▸ **Dataset extract**
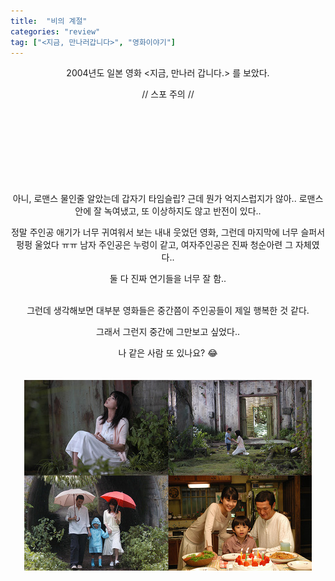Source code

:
 ```yaml
---
title:  "비의 계절"
categories: "review"
tag: ["<지금, 만나러갑니다>", "영화이야기"]
---
```

<p align="center">
2004년도 일본 영화 <지금, 만나러 갑니다.> 를 보았다.

<p align="center">
// 스포 주의 //
</p>

<br>
<br>
<br>
<br>
<br>
<br>
<br>



<p align="center">
아니, 로맨스 물인줄 알았는데 갑자기 타임슬립? 근데 뭔가 억지스럽지가 않아.. 로맨스 안에 잘 녹여냈고, 또 이상하지도 않고 반전이 있다.. <br>

<p align="center">
정말 주인공 애기가 너무 귀여워서 보는 내내 웃었던 영화, 그런데 마지막에 너무 슬퍼서 펑펑 울었다 ㅠㅠ 남자 주인공은 누렁이 같고, 여자주인공은 진짜 청순아련 그 자체였다.. <br>

<p align="center">
둘 다 진짜 연기들을 너무 잘 함.. <br>

<br>

<p align="center">
그런데 생각해보면 대부분 영화들은 중간쯤이 주인공들이 제일 행복한 것 같다. <br>

<p align="center">
그래서 그런지 중간에 그만보고 싶었다.. <br>

<p align="center">
나 같은 사람 또 있나요? 😂 <br><br><br>


<img src="/images/지금만나러갑니다.jpg" />

</p>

▸ **Work order**
What do the lines from the one with "2004년도 일본 영화 <지금, 만나러 갑니다.> 를 보았다." through the last line of the entries say? Print them word for word, both ends included, and nothing else.

▸ **Solution below**
2004년도 일본 영화 <지금, 만나러 갑니다.> 를 보았다.

<p align="center">
// 스포 주의 //
</p>

<br>
<br>
<br>
<br>
<br>
<br>
<br>



<p align="center">
아니, 로맨스 물인줄 알았는데 갑자기 타임슬립? 근데 뭔가 억지스럽지가 않아.. 로맨스 안에 잘 녹여냈고, 또 이상하지도 않고 반전이 있다.. <br>

<p align="center">
정말 주인공 애기가 너무 귀여워서 보는 내내 웃었던 영화, 그런데 마지막에 너무 슬퍼서 펑펑 울었다 ㅠㅠ 남자 주인공은 누렁이 같고, 여자주인공은 진짜 청순아련 그 자체였다.. <br>

<p align="center">
둘 다 진짜 연기들을 너무 잘 함.. <br>

<br>

<p align="center">
그런데 생각해보면 대부분 영화들은 중간쯤이 주인공들이 제일 행복한 것 같다. <br>

<p align="center">
그래서 그런지 중간에 그만보고 싶었다.. <br>

<p align="center">
나 같은 사람 또 있나요? 😂 <br><br><br>


<img src="/images/지금만나러갑니다.jpg" />

</p>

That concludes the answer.